I don't think you will readily find a transformer with ten secondaries. and while it's not obvious for beginners, you should not require large-ish capacitors after regulation. your 470uF  is probably redundant if not actually bad on the regulator board. If memory serves me the datasheet has something like 1 to 10uF there....

how about a quick picture... ;-) might help solve your mistery.

- cheers, Michael
 
you're sure you're not over engineering this one? I probably know best about over engineering my self, but do you have a valid technical reason trying to do independant supplies besides 'I'am sure it's going to boost audio quality, perhaps'. effect pedals are single ended, common ground trough the jack connection anyway - so why bother?

ok, not meaning to be a bad ass.... - smile

hope we can help you on the actual prob.

- Michael

 
What are the DC voltages at input and output of the regulator when you have hum?

Guitar pedal aren't really low noise, I would have tried a cheap wall mart 9V switching PSU first
 
Hey guys, everything seems to work now. Actually don't what was it. Maybe because all using one secondaries of transformer but what i did is i bought small transformers with little amperage and made that it's fully isolated, plugged same pedals and there is no hum and all working as it should. Still don't what could it be.
 
I would guess the dropout requirement of the regulator was being violated as the current draw increased.
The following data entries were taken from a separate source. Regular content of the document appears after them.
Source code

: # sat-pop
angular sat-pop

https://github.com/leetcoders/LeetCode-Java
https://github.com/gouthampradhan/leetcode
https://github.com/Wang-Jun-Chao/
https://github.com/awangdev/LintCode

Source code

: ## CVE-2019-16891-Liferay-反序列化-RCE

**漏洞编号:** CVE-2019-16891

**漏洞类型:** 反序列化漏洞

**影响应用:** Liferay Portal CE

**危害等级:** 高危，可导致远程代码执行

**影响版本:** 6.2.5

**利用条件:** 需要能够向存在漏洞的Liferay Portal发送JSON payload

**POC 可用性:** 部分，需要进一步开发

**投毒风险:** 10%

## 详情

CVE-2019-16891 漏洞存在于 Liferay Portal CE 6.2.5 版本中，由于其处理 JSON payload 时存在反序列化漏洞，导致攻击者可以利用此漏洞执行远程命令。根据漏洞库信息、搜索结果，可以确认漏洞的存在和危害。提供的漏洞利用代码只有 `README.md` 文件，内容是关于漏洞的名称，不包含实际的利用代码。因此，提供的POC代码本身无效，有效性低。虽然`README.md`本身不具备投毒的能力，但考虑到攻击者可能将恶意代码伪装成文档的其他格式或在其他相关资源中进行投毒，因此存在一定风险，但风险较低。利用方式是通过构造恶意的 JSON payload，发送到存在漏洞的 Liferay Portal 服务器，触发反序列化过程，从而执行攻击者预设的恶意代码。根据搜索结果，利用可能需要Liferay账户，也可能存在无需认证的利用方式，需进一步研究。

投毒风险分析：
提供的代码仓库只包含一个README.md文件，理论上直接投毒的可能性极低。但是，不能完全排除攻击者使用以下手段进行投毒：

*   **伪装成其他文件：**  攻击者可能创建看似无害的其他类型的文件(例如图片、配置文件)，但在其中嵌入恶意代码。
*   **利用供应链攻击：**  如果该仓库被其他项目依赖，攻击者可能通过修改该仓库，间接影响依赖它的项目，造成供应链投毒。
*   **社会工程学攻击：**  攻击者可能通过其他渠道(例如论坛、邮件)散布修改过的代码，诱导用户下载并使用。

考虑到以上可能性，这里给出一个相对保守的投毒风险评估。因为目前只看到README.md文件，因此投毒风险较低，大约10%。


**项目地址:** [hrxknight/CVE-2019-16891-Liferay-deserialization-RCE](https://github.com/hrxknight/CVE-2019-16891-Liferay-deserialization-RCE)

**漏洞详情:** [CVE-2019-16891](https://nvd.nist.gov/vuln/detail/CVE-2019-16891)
These regulators need a minimum input to output differential in order to maintain their regulated output voltage.  If the transformer secondary R was high, as the current increases the voltage sags, and if it approaches 9V then the regulator begins to "let go" of the 9V output and will float along with the incoming AC signal.  This essentially will inject PSU ripple directly on to the output and PSRR drops rapidly.

What people don't realize is that the dropout voltage is a function of the output current and temperature.  According to Farichild's datasheet, at 25C and 20mA output current, the minimum input-to-output differential is about 1.6V.  At 1A, it's close to 2.2V!

You didn't say what the AC secondary rating was for the transformer, but if it was 9VAC this could easily cause this.  9VAC peak voltage is perhaps 12.5V, and after diode rectification becomes more like 11V(ish).  This leaves only 2V of headroom across the regulator, and at low currents this may be ok, but as current increases, you may be violating this spec.

You'll notice that all of the datasheet specs are given at a minimum of 5V input to output differential.  This implies that for a 9V supply, you need a peak AC secondary rating (before rectifiers) of about 15V, which implies at least a transformer rated at least 11VAC (12VAC is more common and available).
 
probably that was it. Ruff records this was custom made transformer by guy in my place. he makes good quality transformers and it allways about just to give him a call and say what you need in couple le daya you have tranaformer but as i know he makes only power transformers. by the way this one is 14v 3.5A and im not  lot small current trafos so if you interesting in getting this one give me pm.

one more time thank you all alot.
 
One transformer, *TEN* rectifiers, ten loads, all on the same audio ground, WILL act badly.

The circuit is common at the transformer, and at the audio grounds, but the *ten* rectifiers will NOT match exactly, and throw tenth-Volt of buzz difference in the ten outputs, which is about as big as your guitar signal.

Using ten transformers fixes this, as you planned, as you confirmed.